Enron bows to the inevitable

28 November 2001


Troubled US energy group Enron has bowed to fast developing financial pressure and succumbed to an all-stock takeover bid of around $10 billion by smaller rival Dynegy. But fears persist that Dynegy may abandon the rescue bid through a 'material adverse change' clause; Chevron-Texaco, 26 per cent owner of Dynegy and backers of the bid to the tune of $1.5 bn, may withdraw support if the risk of shareholder litigation at Enron becomes too great. Business analysts are currently rating the deal's chances of success at 65-75 per cent.

As a result of the takeover Enron is likely to be cut down to core businesses in gas pipelines and electricity trading, a reversal of the strategy of expansion that only a year ago made it the darling of American investors and a major playmaker in the energy trading market. Dynegy will also take on Enron's $13 billion of debt, and will be aided by the selling of peripheral assets, currently logged at $5 billion on the company's balance sheet. Utilicorp-owned energy trader Aquila is said to be looking at Enron assets, including peaking plants in the US and Teesside power station in the UK.

The takeover comes after a sequence of revelations about the company involving off-balance sheet activities, asset write-offs and long term inventive accounting - understated indebtedness and inflated profit figures - resulting in the revision of Enron annual accounts going back to 1997. A share price that started the most recent 12 month period at $84, and which had been as high as $90, slumped rapidly to $7 and, despite attempts to bolster confidence and maintain credit ratings by establishing new lines of credit amounting to $1.2 billion, showed no sign of resisting a further slide into a 'junk', or non-tradeable, position.

  The company had slipped to barely above junk status in the various credit ratings and its quoted valuation had dropped dramatically below its estimated asset value per share figure of around $24, making it a natural target for takeover. Despite rumours suggesting that Royal Dutch Shell were considering an offer, nothing concrete emerged until the sudden entry of Dynegy.

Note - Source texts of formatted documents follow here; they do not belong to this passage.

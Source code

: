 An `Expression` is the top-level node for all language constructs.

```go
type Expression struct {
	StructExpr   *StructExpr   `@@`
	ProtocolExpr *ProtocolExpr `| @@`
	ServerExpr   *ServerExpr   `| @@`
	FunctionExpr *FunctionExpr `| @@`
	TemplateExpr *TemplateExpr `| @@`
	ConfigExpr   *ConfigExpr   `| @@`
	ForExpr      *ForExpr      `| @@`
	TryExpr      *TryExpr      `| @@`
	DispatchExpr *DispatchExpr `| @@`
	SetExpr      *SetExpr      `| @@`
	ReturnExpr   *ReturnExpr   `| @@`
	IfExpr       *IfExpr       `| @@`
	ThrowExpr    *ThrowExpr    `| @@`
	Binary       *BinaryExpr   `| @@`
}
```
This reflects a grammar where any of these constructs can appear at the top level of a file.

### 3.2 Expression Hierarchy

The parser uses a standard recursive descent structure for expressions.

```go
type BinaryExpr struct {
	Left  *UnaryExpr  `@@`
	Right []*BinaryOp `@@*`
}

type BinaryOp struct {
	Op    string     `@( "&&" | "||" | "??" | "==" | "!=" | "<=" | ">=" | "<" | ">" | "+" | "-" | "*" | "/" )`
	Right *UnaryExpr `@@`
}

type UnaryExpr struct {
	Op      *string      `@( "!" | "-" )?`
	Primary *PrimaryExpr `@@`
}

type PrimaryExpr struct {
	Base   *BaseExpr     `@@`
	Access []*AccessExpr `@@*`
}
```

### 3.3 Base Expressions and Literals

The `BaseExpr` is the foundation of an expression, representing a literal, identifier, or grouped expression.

Shares in Dynegy rose 14 per cent as soon as the bid became public knowledge, despite concerns about possible time bombs in the Enron balance sheet in connection with indebtedness of off-balance sheet entities that triggered a noticeable amount of exposure-limiting measures by Enron's trading partners. Dynegy has protected itself against such eventualities with a number of material adverse change clauses that cover unexpected losses from off-balance sheet transactions, balance sheet impairment and the outcome of the current Securities and Exchange Commission investigation.

Meanwhile Enron's Indian venture Dabhol Power Company may face losses in the order of $1 billion unless a compensation deal based on state credit guarantees can be worked out with the Indian government or the company can successfully carry out its threat of legal action over the breakdown of trading with Maharashtra state power company.